Two cross-border funding programs have already been launched to expedite the matter. These so-called IPCEIs, Important Projects of Common European Interest, total 20€ billion in public and private funding. In Germany alone, this is expected to generate investments of 13€ billion. The fact that Europe is now stepping on the accelerator in terms of battery factories is due to the strong increase in demand for electric cars. In Germany, where electric cars have long had a niche existence, cars with electric motors now account for 20 percent of new registrations. Volkswagen already sold 230,000 fully electric cars worldwide last year despite only starting deliveries of the ID.3, the first original electric VW, in September. This year, Volkswagen is targeting the 800,000 all-electric car mark. That would mean the Germans would overtake Tesla as early as this year.

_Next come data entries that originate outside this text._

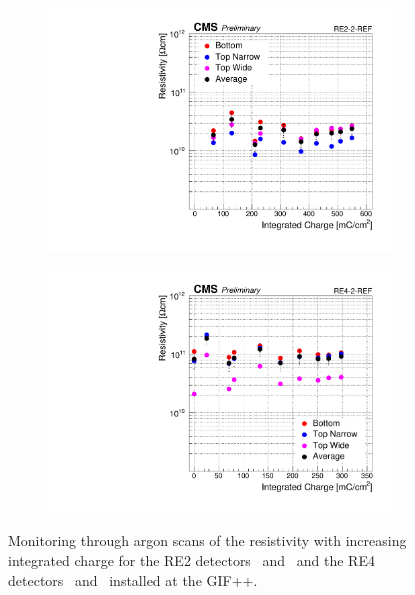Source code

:\begin{figure}[H]
\begin{subfigure}{0.5\linewidth}
    		\includegraphics[width = \linewidth]{fig/chapt5/Resistivity_vs_time_RE2-2-REF.pdf}
        	\caption{\label{fig:Resistivity-time:C}}
    	\end{subfigure}
    	\begin{subfigure}{0.5\linewidth}
			\centering
    		\includegraphics[width = \linewidth]{fig/chapt5/Resistivity_vs_time_RE4-2-REF.pdf}
        	\caption{\label{fig:Resistivity-time:D}}
    	\end{subfigure}
		\caption{\label{fig:Resistivity-time} Monitoring through argon scans of the resistivity with increasing integrated charge for the RE2 detectors~ and~ and the RE4 detectors~ and~ installed at the GIF++.}
	\end{figure}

VW is splurging on battery factories
In view of these developments, Volkswagen now also wants to get massively involved in the production of battery cells. Prior to VW’s “Power Day” the company had only publicly stated its intentions to build two cell factories. Now, the Germans have upped the goals to six gigafactories with a targeted capacity of 240 GWh by 2030. By way of comparison, Tesla and Panasonic's Gigafactory in Nevada, which is currently the world's largest production facility for battery cells, has a capacity of around 35 GWh. The Americans also have ambitious plans with the factory currently being built on the outskirts of Berlin expected to have a capacity of up to 100 GWh.
Volkswagen's show of strength comes against the background of the Group's full commitment to electromobility. By 2030, 70 percent of the cars produced are to be fully electric. Until recently, the target was 35 percent. Porsche is even planning an electric quota of 80 percent by 2030. The other automakers are now following suit. Former BMW CEO, Harald Krüger, was still undecided about whether to favour cars with electric or combustion engines. His successor, Oliver Zipse, at the helm of the company for just under two years, has made electric cars the top priority at BMW. With this turnaround among European manufacturers, it is becoming clear that Europe will develop into the largest market for electric cars. All that remains to be decided is whether this will happen this year or next.
The Chinese strategy is to either produce the battery raw materials themselves abroad or import them, refine and process them in the People's Republic and sell finished products - battery cells, for example. European politicians and company managers are now increasingly thinking along the lines of the entire value chain as evidenced by their intentions to support the building battery cell factories. However, some critical components of the value chain are still missing.
As it stands today, Europe will need around ten to twelve converters in just a few years' time to process lithium feedstock into battery-grade lithium carbonate or hydroxide. Rock Tech is one of the first companies planning to build such a converter in Germany. Europe must also secure battery raw materials to ensure supply. China, in particular, has repeatedly used raw materials such as rare earths as a political weapon. For Europe, deposits in politically stable countries - such as Canada, where Rock Tech's lithium resource is located - are the main candidates.